### Exercise aim
Could you copy the records below exactly, leaving out any pictures they include?

Dataset records:
________________________

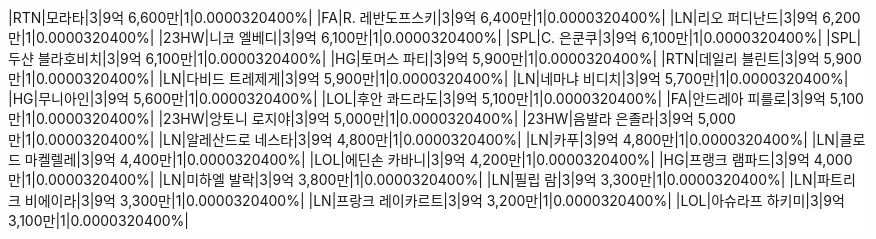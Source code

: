 |RTN|모라타|3|9억 6,600만|1|0.0000320400%|
|FA|R. 레반도프스키|3|9억 6,400만|1|0.0000320400%|
|LN|리오 퍼디난드|3|9억 6,200만|1|0.0000320400%|
|23HW|니코 엘베디|3|9억 6,100만|1|0.0000320400%|
|SPL|C. 은쿤쿠|3|9억 6,100만|1|0.0000320400%|
|SPL|두샨 블라호비치|3|9억 6,100만|1|0.0000320400%|
|HG|토머스 파티|3|9억 5,900만|1|0.0000320400%|
|RTN|데일리 블린트|3|9억 5,900만|1|0.0000320400%|
|LN|다비드 트레제게|3|9억 5,900만|1|0.0000320400%|
|LN|네마냐 비디치|3|9억 5,700만|1|0.0000320400%|
|HG|무니아인|3|9억 5,600만|1|0.0000320400%|
|LOL|후안 콰드라도|3|9억 5,100만|1|0.0000320400%|
|FA|안드레아 피를로|3|9억 5,100만|1|0.0000320400%|
|23HW|앙토니 로지야|3|9억 5,000만|1|0.0000320400%|
|23HW|음발라 은졸라|3|9억 5,000만|1|0.0000320400%|
|LN|알레산드로 네스타|3|9억 4,800만|1|0.0000320400%|
|LN|카푸|3|9억 4,800만|1|0.0000320400%|
|LN|클로드 마켈렐레|3|9억 4,400만|1|0.0000320400%|
|LOL|에딘손 카바니|3|9억 4,200만|1|0.0000320400%|
|HG|프랭크 램파드|3|9억 4,000만|1|0.0000320400%|
|LN|미하엘 발락|3|9억 3,800만|1|0.0000320400%|
|LN|필립 람|3|9억 3,300만|1|0.0000320400%|
|LN|파트리크 비에이라|3|9억 3,300만|1|0.0000320400%|
|LN|프랑크 레이카르트|3|9억 3,200만|1|0.0000320400%|
|LOL|아슈라프 하키미|3|9억 3,100만|1|0.0000320400%|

________________________

### Your solution
Source code

: |RTN|모라타|3|9억 6,600만|1|0.0000320400%|
|FA|R. 레반도프스키|3|9억 6,400만|1|0.0000320400%|
|LN|리오 퍼디난드|3|9억 6,200만|1|0.0000320400%|
|23HW|니코 엘베디|3|9억 6,100만|1|0.0000320400%|
|SPL|C. 은쿤쿠|3|9억 6,100만|1|0.0000320400%|
|SPL|두샨 블라호비치|3|9억 6,100만|1|0.0000320400%|
|HG|토머스 파티|3|9억 5,900만|1|0.0000320400%|
|RTN|데일리 블린트|3|9억 5,900만|1|0.0000320400%|
|LN|다비드 트레제게|3|9억 5,900만|1|0.0000320400%|
|LN|네마냐 비디치|3|9억 5,700만|1|0.0000320400%|
|HG|무니아인|3|9억 5,600만|1|0.0000320400%|
|LOL|후안 콰드라도|3|9억 5,100만|1|0.0000320400%|
|FA|안드레아 피를로|3|9억 5,100만|1|0.0000320400%|
|23HW|앙토니 로지야|3|9억 5,000만|1|0.0000320400%|
|23HW|음발라 은졸라|3|9억 5,000만|1|0.0000320400%|
|LN|알레산드로 네스타|3|9억 4,800만|1|0.0000320400%|
|LN|카푸|3|9억 4,800만|1|0.0000320400%|
|LN|클로드 마켈렐레|3|9억 4,400만|1|0.0000320400%|
|LOL|에딘손 카바니|3|9억 4,200만|1|0.0000320400%|
|HG|프랭크 램파드|3|9억 4,000만|1|0.0000320400%|
|LN|미하엘 발락|3|9억 3,800만|1|0.0000320400%|
|LN|필립 람|3|9억 3,300만|1|0.0000320400%|
|LN|파트리크 비에이라|3|9억 3,300만|1|0.0000320400%|
|LN|프랑크 레이카르트|3|9억 3,200만|1|0.0000320400%|
|LOL|아슈라프 하키미|3|9억 3,100만|1|0.0000320400%|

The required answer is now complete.